If you took away the off-duty police officers brought on to guard the property, or the plastic tarp hiding it all from the street, it all started to feel something like a backyard bonfire.

There were toddlers eating pizza, parents in “Swords Into Plowshares” shirts sitting on lawn chairs, and old friends sipping from paper cups filled with champagne and bourbon. Some were reuniting after previously helping with the project, and many brought their families along to witness this small moment in history.

All of them, though, had been instructed to disable the location on their phones. Charlottesville activists have faced online attacks and had tiki torches planted in their front yards, and the organizers didn’t want a repeat incident here.

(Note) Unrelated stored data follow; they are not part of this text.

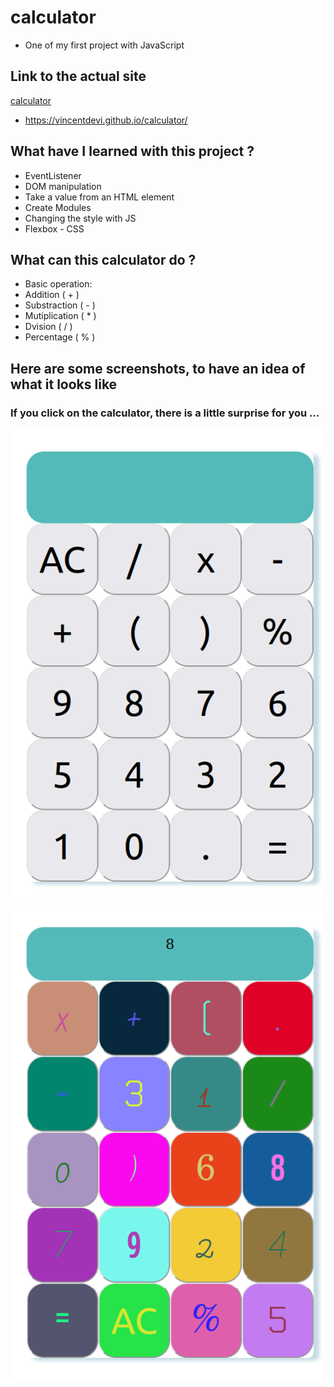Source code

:# calculator
* One of my first project with JavaScript

## Link to the actual site
[calculator](https://vincentdevi.github.io/calculator/)
* https://vincentdevi.github.io/calculator/

## What have I learned with this project ?
+ EventListener
+ DOM manipulation
+ Take a value from an HTML element
+ Create Modules
+ Changing the style with JS
+ Flexbox - CSS

## What can this calculator do ?

+ Basic operation:
 + Addition ( + )
 + Substraction ( - )
 + Mutiplication ( * )
 + Dvision ( / )
 + Percentage ( % )
 
 
## Here are some screenshots, to have an idea of what it looks like

### If you click on the calculator, there is a little surprise for you ...

![calculator](calculator.png)
![calculator-clicked](calculator-clicked.png)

The furnace was hot enough that it should have easily turned the bronze into liquid. But the molten metal got thick and clumpy unusually fast, and the workers wondered whether there was something else — maybe some tin or lead? — corrupting the century-old material.

The metal had been cast while Charlottesville and the South were ruled by segregation and dedicated days after the Ku Klux Klan marched through town. Philanthropist Paul G. McIntire, whose prosperous enslaver father had been financially crippled by the Civil War, commissioned and donated the monument to the city.

“This metal has a lot of bad juju stuck in it,” the foundry owner said, studying the lumpy bronze. “It’s cursed.”

After the molds cooled, the foundry workers flipped them onto a pool of sand and banged on them so the ingots would fall out. They were streaked in different shades of brown, some of the engravings a little hard to see.

To Schmidt, it did not seem to particularly matter. The ingots were something to work with — something that took up a different kind of space in the world — and could allow them to imagine what form the metal might take on next.

This was merely the “end of the middle.” They had already faced lawsuits and protests, fought neo-Nazis and monument defenders, fended off attacks and worked in secret to get the bronze to this state. Now came the very public process of taking something ugly and making something beautiful: picking an artist, meeting with residents and imagining what might happen next.

“This is a relief,” she sighed. “This feels good to have material created. … It’s got to go forward.”

Once the metal had cooled, the bronze bricks were removed from their molds.